From Harpswell we go to Chandler’s Cove, our favorite staging area for the entrance to Portland. And next day, with wind blowing strong, we get to Portland making three knots under bare poles. It’s a tricky entrance to the dock, a downwind approach with lots of wind behind us. It’s made especially tricky when our pushboat dies while helping us nose into the berth, and Coughlin resorts to something she calls “dredging” the anchor to work back to our place.

This is what she does: Just downwind of the wharf, which the pushboat failure has caused us to miss, the captain drops the anchor to a depth just greater than the depth of water. The ship swings 180 degrees and points upwind. Coughlin then motors the ship slowly back upwind, the anchor dragging the bottom rather than digging into it. 

This holds the bow steady as we slowly motor back into our berth, coming to rest finally backwards from our usual position, but well set up for the next storm, scheduled to arrive in two days. It’s a fine piece of seamanship and it has the chief mate scratching his head. 

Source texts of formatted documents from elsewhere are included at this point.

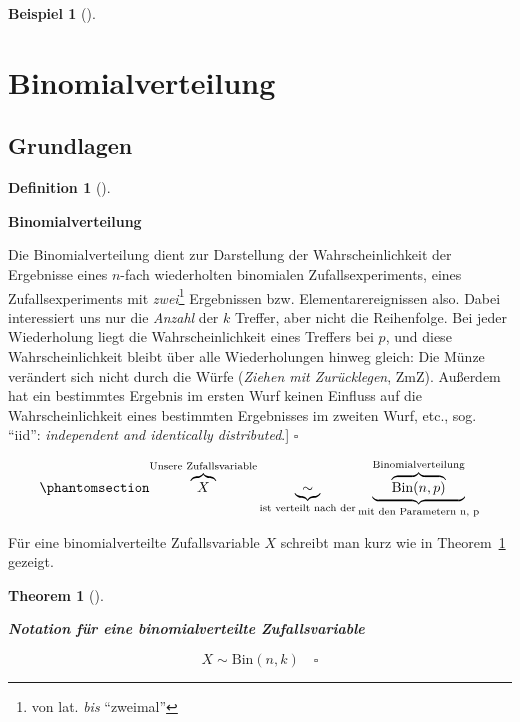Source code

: \documentclass[
  ngerman,
  letterpaper,
  twoside,
  open=any]{scrbook}
\theoremstyle{definition}
\newtheorem{example}{Beispiel}[chapter]
\theoremstyle{plain}
\newtheorem{theorem}{Theorem}[chapter]
\theoremstyle{definition}
\theoremstyle{definition}
\newtheorem{definition}{Definition}[chapter]
\theoremstyle{remark}
\begin{document}
\begin{example}[]
\section{Binomialverteilung}\label{sec-bin-distrib}

\subsection{Grundlagen}\label{grundlagen-4}

\begin{definition}[]\protect\hypertarget{def-binvert}{}\label{def-binvert}

\textbf{Binomialverteilung}

Die Binomialverteilung dient zur Darstellung der Wahrscheinlichkeit der
Ergebnisse eines \(n\)-fach wiederholten binomialen Zufallsexperiments,
eines Zufallsexperiments mit \emph{zwei}\footnote{von lat. \emph{bis}
  \enquote{zweimal}} Ergebnissen bzw. Elementarereignissen also. Dabei
interessiert uns nur die \emph{Anzahl} der \(k\) Treffer, aber nicht die
Reihenfolge. Bei jeder Wiederholung liegt die Wahrscheinlichkeit eines
Treffers bei \(p\), und diese Wahrscheinlichkeit bleibt über alle
Wiederholungen hinweg gleich: Die Münze verändert sich nicht durch die
Würfe (\emph{Ziehen mit Zurücklegen}, ZmZ). Außerdem hat ein bestimmtes
Ergebnis im ersten Wurf keinen Einfluss auf die Wahrscheinlichkeit eines
bestimmten Ergebnisses im zweiten Wurf, etc., sog. \enquote{iid}:
\emph{independent and identically distributed}.{]} \(\square\)

\end{definition}

\begin{equation}\protect\phantomsection\label{eq-binvert}{\overbrace{X}^{\text{Unsere Zufallsvariable}} \underbrace{\sim}_{\text{ist verteilt nach der}} \underbrace{\overbrace{\text{Bin}(n, p)}^{\text{Binomialverteilung}}}_{\text{mit den Parametern n, p}}}\end{equation}

Für eine binomialverteilte Zufallsvariable \(X\) schreibt man kurz wie
in Theorem~\ref{thm-binvert} gezeigt.

\begin{theorem}[]\protect\hypertarget{thm-binvert}{}\label{thm-binvert}

\textbf{Notation für eine binomialverteilte Zufallsvariable}

\[X \sim \text{Bin}(n, k) \quad \square\]

\end{theorem}


\end{example}
\end{document}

An hour later the bags are packed and loaded on deck, the trainees are once more wearing fatigues, their parents are once again beaming at high wattage on the dock, waiting to take them all in separate directions. Though other groups will come aboard in coming weeks to stand watch and hear the fog signal, the Sea Cadets will return. 

“Getting out on the ocean is a life-changing experience for these kids,” said Andrew Nash, regional director for the United States Naval Sea Cadet Corps. “Every time they come back they can’t believe what they’ve learned, even if they don’t always know what they’re getting themselves into.” n

Rob Laymon is a freelance writer and served as chief mate aboard Harvey Gamage for this voyage.